Take the records below and set down exactly the lines from the one with "## Prerequisites" to the one with "cannot approach Him", ends included; do not copy the pictures.

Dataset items
◇ ◇ ◇ ◇ ◇

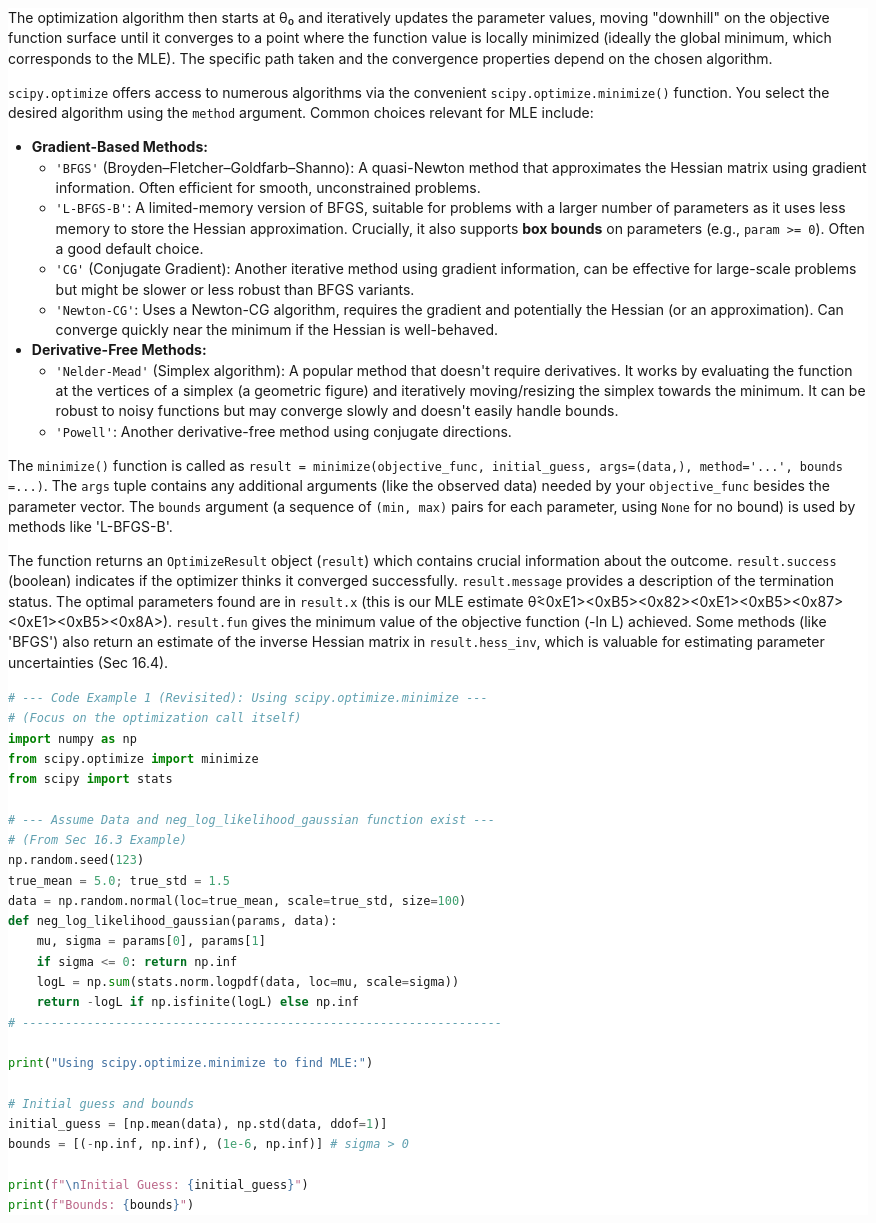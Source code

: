 The optimization algorithm then starts at θ₀ and iteratively updates the parameter values, moving "downhill" on the objective function surface until it converges to a point where the function value is locally minimized (ideally the global minimum, which corresponds to the MLE). The specific path taken and the convergence properties depend on the chosen algorithm.

`scipy.optimize` offers access to numerous algorithms via the convenient `scipy.optimize.minimize()` function. You select the desired algorithm using the `method` argument. Common choices relevant for MLE include:
*   **Gradient-Based Methods:**
    *   `'BFGS'` (Broyden–Fletcher–Goldfarb–Shanno): A quasi-Newton method that approximates the Hessian matrix using gradient information. Often efficient for smooth, unconstrained problems.
    *   `'L-BFGS-B'`: A limited-memory version of BFGS, suitable for problems with a larger number of parameters as it uses less memory to store the Hessian approximation. Crucially, it also supports **box bounds** on parameters (e.g., `param >= 0`). Often a good default choice.
    *   `'CG'` (Conjugate Gradient): Another iterative method using gradient information, can be effective for large-scale problems but might be slower or less robust than BFGS variants.
    *   `'Newton-CG'`: Uses a Newton-CG algorithm, requires the gradient and potentially the Hessian (or an approximation). Can converge quickly near the minimum if the Hessian is well-behaved.
*   **Derivative-Free Methods:**
    *   `'Nelder-Mead'` (Simplex algorithm): A popular method that doesn't require derivatives. It works by evaluating the function at the vertices of a simplex (a geometric figure) and iteratively moving/resizing the simplex towards the minimum. It can be robust to noisy functions but may converge slowly and doesn't easily handle bounds.
    *   `'Powell'`: Another derivative-free method using conjugate directions.

The `minimize()` function is called as `result = minimize(objective_func, initial_guess, args=(data,), method='...', bounds=...)`. The `args` tuple contains any additional arguments (like the observed data) needed by your `objective_func` besides the parameter vector. The `bounds` argument (a sequence of `(min, max)` pairs for each parameter, using `None` for no bound) is used by methods like 'L-BFGS-B'.

The function returns an `OptimizeResult` object (`result`) which contains crucial information about the outcome. `result.success` (boolean) indicates if the optimizer thinks it converged successfully. `result.message` provides a description of the termination status. The optimal parameters found are in `result.x` (this is our MLE estimate θ̂<0xE1><0xB5><0x82><0xE1><0xB5><0x87><0xE1><0xB5><0x8A>). `result.fun` gives the minimum value of the objective function (-ln L) achieved. Some methods (like 'BFGS') also return an estimate of the inverse Hessian matrix in `result.hess_inv`, which is valuable for estimating parameter uncertainties (Sec 16.4).

```python
# --- Code Example 1 (Revisited): Using scipy.optimize.minimize ---
# (Focus on the optimization call itself)
import numpy as np
from scipy.optimize import minimize
from scipy import stats 

# --- Assume Data and neg_log_likelihood_gaussian function exist ---
# (From Sec 16.3 Example)
np.random.seed(123)
true_mean = 5.0; true_std = 1.5
data = np.random.normal(loc=true_mean, scale=true_std, size=100)
def neg_log_likelihood_gaussian(params, data):
    mu, sigma = params[0], params[1]
    if sigma <= 0: return np.inf
    logL = np.sum(stats.norm.logpdf(data, loc=mu, scale=sigma))
    return -logL if np.isfinite(logL) else np.inf
# -------------------------------------------------------------------

print("Using scipy.optimize.minimize to find MLE:")

# Initial guess and bounds
initial_guess = [np.mean(data), np.std(data, ddof=1)] 
bounds = [(-np.inf, np.inf), (1e-6, np.inf)] # sigma > 0

print(f"\nInitial Guess: {initial_guess}")
print(f"Bounds: {bounds}")
```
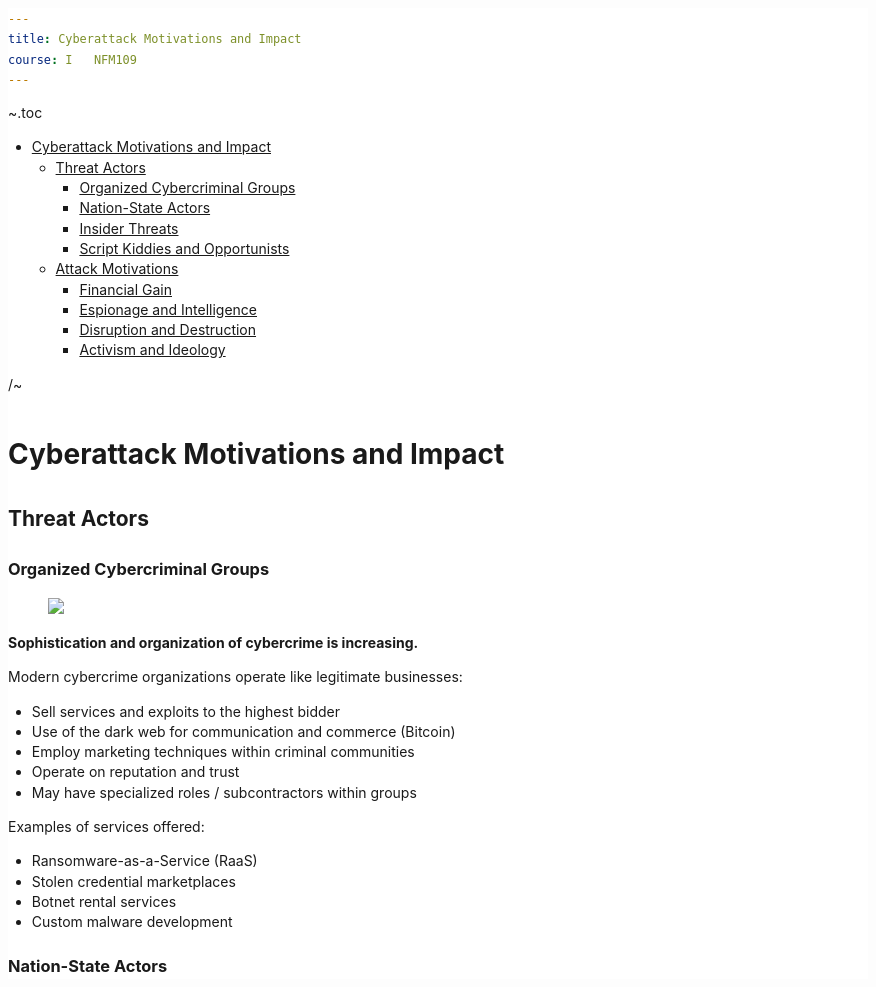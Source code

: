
 ```yaml
---
title: Cyberattack Motivations and Impact
course: I   NFM109
---
```


~.toc

- [Cyberattack Motivations and Impact](#cyberattack-motivations-and-impact)
  - [Threat Actors](#threat-actors)
    - [Organized Cybercriminal Groups](#organized-cybercriminal-groups)
    - [Nation-State Actors](#nation-state-actors)
    - [Insider Threats](#insider-threats)
    - [Script Kiddies and Opportunists](#script-kiddies-and-opportunists)
  - [Attack Motivations](#attack-motivations)
    - [Financial Gain](#financial-gain)
    - [Espionage and Intelligence](#espionage-and-intelligence)
    - [Disruption and Destruction](#disruption-and-destruction)
    - [Activism and Ideology](#activism-and-ideology)

/~

# Cyberattack Motivations and Impact

## Threat Actors

### Organized Cybercriminal Groups

<figure>
    <span>
        <img src="https://upload.wikimedia.org/wikipedia/commons/thumb/a/a6/Anonymous_emblem.svg/1200px-Anonymous_emblem.svg.png" style="width: 80%;height: auto;">
    </span>
</figure>

**Sophistication and organization of cybercrime is increasing.**

Modern cybercrime organizations operate like legitimate businesses:

- Sell services and exploits to the highest bidder
- Use of the dark web for communication and commerce (Bitcoin)
- Employ marketing techniques within criminal communities
- Operate on reputation and trust
- May have specialized roles / subcontractors within groups

Examples of services offered:

- Ransomware-as-a-Service (RaaS)
- Stolen credential marketplaces
- Botnet rental services
- Custom malware development

### Nation-State Actors
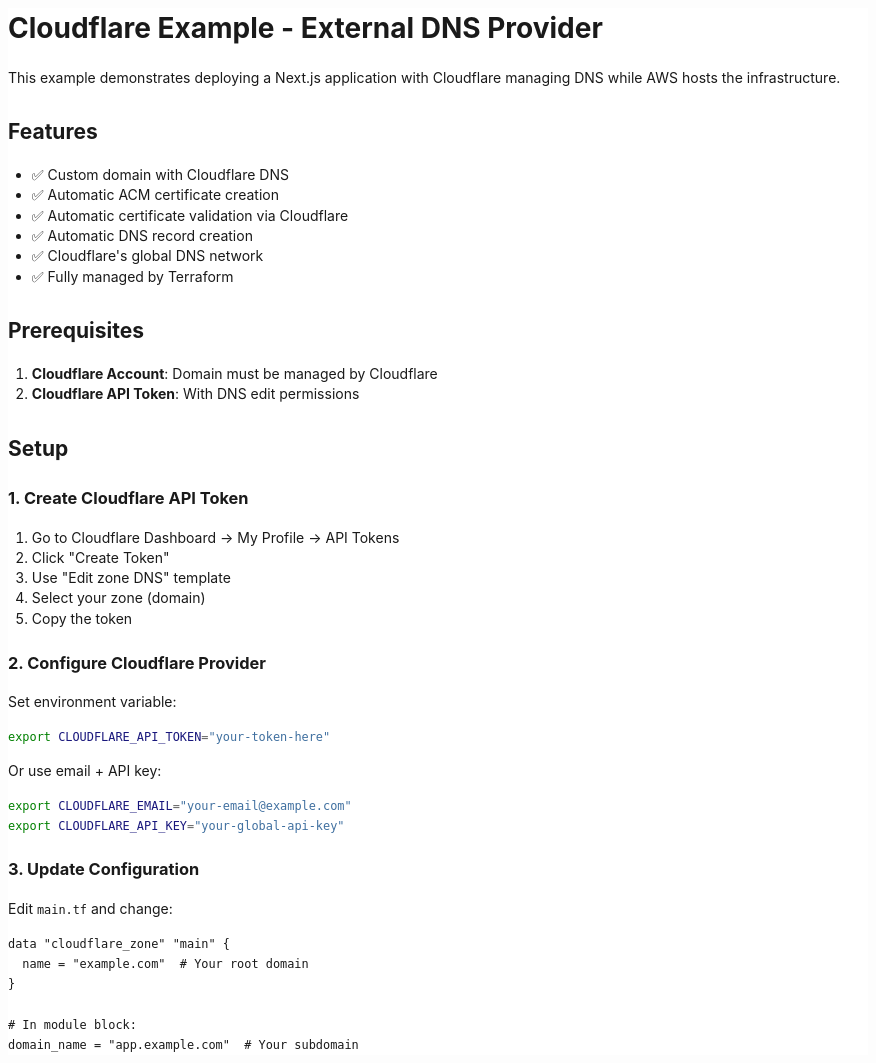 # Cloudflare Example - External DNS Provider

This example demonstrates deploying a Next.js application with Cloudflare managing DNS while AWS hosts the infrastructure.

## Features

- ✅ Custom domain with Cloudflare DNS
- ✅ Automatic ACM certificate creation
- ✅ Automatic certificate validation via Cloudflare
- ✅ Automatic DNS record creation
- ✅ Cloudflare's global DNS network
- ✅ Fully managed by Terraform

## Prerequisites

1. **Cloudflare Account**: Domain must be managed by Cloudflare
2. **Cloudflare API Token**: With DNS edit permissions

## Setup

### 1. Create Cloudflare API Token

1. Go to Cloudflare Dashboard → My Profile → API Tokens
2. Click "Create Token"
3. Use "Edit zone DNS" template
4. Select your zone (domain)
5. Copy the token

### 2. Configure Cloudflare Provider

Set environment variable:
```bash
export CLOUDFLARE_API_TOKEN="your-token-here"
```

Or use email + API key:
```bash
export CLOUDFLARE_EMAIL="your-email@example.com"
export CLOUDFLARE_API_KEY="your-global-api-key"
```

### 3. Update Configuration

Edit `main.tf` and change:
```hcl
data "cloudflare_zone" "main" {
  name = "example.com"  # Your root domain
}

# In module block:
domain_name = "app.example.com"  # Your subdomain
```
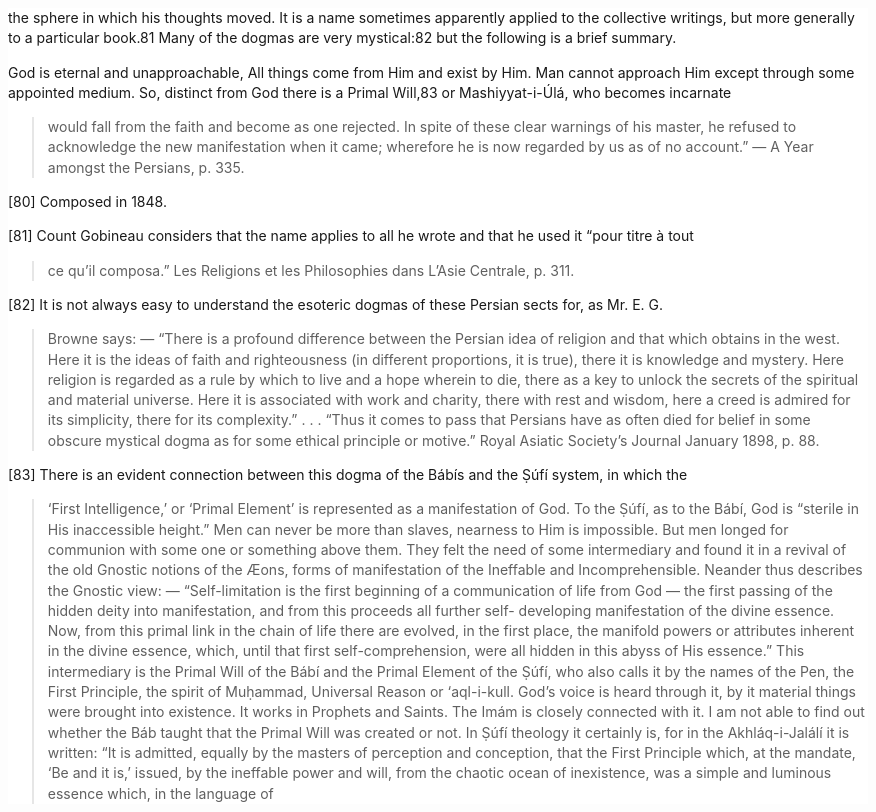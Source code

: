 the sphere in which his thoughts moved. It is a name sometimes apparently applied to the
collective writings, but more generally to a particular book.81 Many of the dogmas are very
mystical:82 but the following is a brief summary.

God is eternal and unapproachable, All things come from Him and exist by Him. Man
cannot approach Him except through some appointed medium. So, distinct from God there
is a Primal Will,83 or Mashiyyat-i-Úlá, who becomes incarnate

> would fall from the faith and become as one rejected. In spite of these clear warnings of his master,
> he refused to acknowledge the new manifestation when it came; wherefore he is now regarded by
> us as of no account.” — A Year amongst the Persians, p. 335.

\[80\] Composed in 1848.

\[81\] Count Gobineau considers that the name applies to all he wrote and that he used it “pour titre à tout
> ce qu’il composa.” Les Religions et les Philosophies dans L’Asie Centrale, p. 311.

\[82\] It is not always easy to understand the esoteric dogmas of these Persian sects for, as Mr. E. G.

> Browne says: — “There is a profound difference between the Persian idea of religion and that
> which obtains in the west. Here it is the ideas of faith and righteousness (in different proportions, it
> is true), there it is knowledge and mystery. Here religion is regarded as a rule by which to live and a
> hope wherein to die, there as a key to unlock the secrets of the spiritual and material universe. Here
> it is associated with work and charity, there with rest and wisdom, here a creed is admired for its
> simplicity, there for its complexity.” . . . “Thus it comes to pass that Persians have as often died for
> belief in some obscure mystical dogma as for some ethical principle or motive.” Royal Asiatic
> Society’s Journal January 1898, p. 88.

\[83\] There is an evident connection between this dogma of the Bábís and the Ṣúfí system, in which the
> ‘First Intelligence,’ or ‘Primal Element’ is represented as a manifestation of God. To the Ṣúfí, as to
> the Bábí, God is “sterile in His inaccessible height.” Men can never be more than slaves, nearness
> to Him is impossible. But men longed for communion with some one or something above them.
> They felt the need of some intermediary and found it in a revival of the old Gnostic notions of the
> Æons, forms of manifestation of the Ineffable and Incomprehensible. Neander thus describes the
> Gnostic view: — “Self-limitation is the first beginning of a communication of life from God — the
> first passing of the hidden deity into manifestation, and from this proceeds all further self-
> developing manifestation of the divine essence. Now, from this primal link in the chain of life there
> are evolved, in the first place, the manifold powers or attributes inherent in the divine essence,
> which, until that first self-comprehension, were all hidden in this abyss of His essence.” This
> intermediary is the Primal Will of the Bábí and the Primal Element of the Ṣúfí, who also calls it by
> the names of the Pen, the First Principle, the spirit of Muḥammad, Universal Reason or ‘aql-i-kull.
> God’s voice is heard through it, by it material things were brought into existence. It works in
> Prophets and Saints. The Imám is closely connected with it. I am not able to find out whether the
> Báb taught that the Primal Will was created or not. In Ṣúfí theology it certainly is, for in the
> Akhláq-i-Jalálí it is written: “It is admitted, equally by the masters of perception and conception,
> that the First Principle which, at the mandate, ‘Be and it is,’ issued, by the ineffable power and will,
> from the chaotic ocean of inexistence, was a simple and luminous essence which, in the language of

◇ ◇ ◇ ◇ ◇

→ Answer:
## Prerequisites

1. **Cloudflare Account**: Domain must be managed by Cloudflare
2. **Cloudflare API Token**: With DNS edit permissions

## Setup

### 1. Create Cloudflare API Token

1. Go to Cloudflare Dashboard → My Profile → API Tokens
2. Click "Create Token"
3. Use "Edit zone DNS" template
4. Select your zone (domain)
5. Copy the token

### 2. Configure Cloudflare Provider

Set environment variable:
```bash
export CLOUDFLARE_API_TOKEN="your-token-here"
```

Or use email + API key:
```bash
export CLOUDFLARE_EMAIL="your-email@example.com"
export CLOUDFLARE_API_KEY="your-global-api-key"
```

### 3. Update Configuration

Edit `main.tf` and change:
```hcl
data "cloudflare_zone" "main" {
  name = "example.com"  # Your root domain
}

# In module block:
domain_name = "app.example.com"  # Your subdomain
```
Source code

: the sphere in which his thoughts moved. It is a name sometimes apparently applied to the
collective writings, but more generally to a particular book.81 Many of the dogmas are very
mystical:82 but the following is a brief summary.

God is eternal and unapproachable, All things come from Him and exist by Him. Man
cannot approach Him except through some appointed medium. So, distinct from God there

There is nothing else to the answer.